Converting PDF to HTML using pdftohtml

Wondershare PDF Editor
PDF Editor, PDF Converter, and PDF to Word Converter - Your Complete PDF Solutions from Wondershare1px x 1px
Corel PDF Fusion

If you need to convert PDF documents to HTML, a free program, pdftohtml, is available that provides that capability.

To install pdftohtml on a Linux system, download pdftohtml and then use the following commands:

gunzip pdftohtml-0.36.tar.gz
tar -xvf pdftohtml-0.36.tar
cd pdftohtml-0.36
make

When you run make, a pdftohtml program will be created in the directory you are in. You can get help on the program by typing ./pdftohtml -h, if you are in that directory.
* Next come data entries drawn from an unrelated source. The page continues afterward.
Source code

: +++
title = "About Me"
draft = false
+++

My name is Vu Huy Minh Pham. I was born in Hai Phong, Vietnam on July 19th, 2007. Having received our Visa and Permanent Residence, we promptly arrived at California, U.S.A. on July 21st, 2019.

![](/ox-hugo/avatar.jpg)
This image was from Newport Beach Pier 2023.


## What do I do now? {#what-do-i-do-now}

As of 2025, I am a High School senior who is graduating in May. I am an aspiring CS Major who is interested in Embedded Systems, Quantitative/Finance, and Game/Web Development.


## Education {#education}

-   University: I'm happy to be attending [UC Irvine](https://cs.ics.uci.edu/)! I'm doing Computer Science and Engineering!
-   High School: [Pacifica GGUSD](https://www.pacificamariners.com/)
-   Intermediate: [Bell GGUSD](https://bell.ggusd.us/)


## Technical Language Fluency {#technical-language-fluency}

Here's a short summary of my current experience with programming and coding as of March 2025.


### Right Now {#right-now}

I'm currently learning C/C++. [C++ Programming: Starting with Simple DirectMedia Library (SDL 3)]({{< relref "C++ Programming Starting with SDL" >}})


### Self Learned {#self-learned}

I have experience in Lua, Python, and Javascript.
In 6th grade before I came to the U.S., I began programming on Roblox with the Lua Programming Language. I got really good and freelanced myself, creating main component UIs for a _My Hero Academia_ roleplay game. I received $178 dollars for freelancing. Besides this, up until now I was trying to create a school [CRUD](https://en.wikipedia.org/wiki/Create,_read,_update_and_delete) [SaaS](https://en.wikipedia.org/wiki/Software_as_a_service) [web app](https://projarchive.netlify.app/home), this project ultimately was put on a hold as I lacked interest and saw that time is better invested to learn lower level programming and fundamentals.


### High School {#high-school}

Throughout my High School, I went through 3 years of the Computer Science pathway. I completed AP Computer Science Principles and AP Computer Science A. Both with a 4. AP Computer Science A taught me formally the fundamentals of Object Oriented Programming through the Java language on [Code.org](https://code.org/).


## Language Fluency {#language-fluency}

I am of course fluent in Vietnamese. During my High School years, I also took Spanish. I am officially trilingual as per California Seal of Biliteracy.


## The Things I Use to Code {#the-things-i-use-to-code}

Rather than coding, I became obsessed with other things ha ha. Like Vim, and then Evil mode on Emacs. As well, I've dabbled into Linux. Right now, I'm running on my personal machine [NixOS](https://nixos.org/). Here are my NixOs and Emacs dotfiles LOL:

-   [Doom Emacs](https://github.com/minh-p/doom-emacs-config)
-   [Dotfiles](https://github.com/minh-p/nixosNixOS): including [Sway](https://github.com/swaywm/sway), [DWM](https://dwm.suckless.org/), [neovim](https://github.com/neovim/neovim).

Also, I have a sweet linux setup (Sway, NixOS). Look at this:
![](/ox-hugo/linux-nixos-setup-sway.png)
You will then see the following:

pdftohtml version 0.36 http://pdftohtml.sourceforge.net/, based on Xpdf version 2.02
Copyright 1999-2003 Gueorgui Ovtcharov and Rainer Dorsch
Copyright 1996-2003 Glyph & Cog, LLC

Usage: pdftohtml [options] <PDF-file> [<html-file> <xml-file>]
  -f <int>          : first page to convert
  -l <int>          : last page to convert
  -q                : don't print any messages or errors
  -h                : print usage information
  -help             : print usage information
  -p                : exchange .pdf links by .html
  -c                : generate complex document
  -i                : ignore images
  -noframes         : generate no frames
  -stdout           : use standard output
  -zoom <fp>        : zoom the pdf document (default 1.5)
  -xml              : output for XML post-processing
  -hidden           : output hidden text
  -nomerge          : do not merge paragraphs
  -enc <string>     : output text encoding name
  -dev <string>     : output device name for Ghostscript (png16m, jpeg etc)
  -v                : print copyright and version info
  -opw <string>     : owner password (for encrypted files)
  -upw <string>     : user password (for encrypted files)

You may wish to put the program in a directory where it will be in your path and/or accessible to others, such as /usr/local/bin (you may need to be logged into the root account to place it in that location). You can see if it is in your path by issuing the command which pdftohtml.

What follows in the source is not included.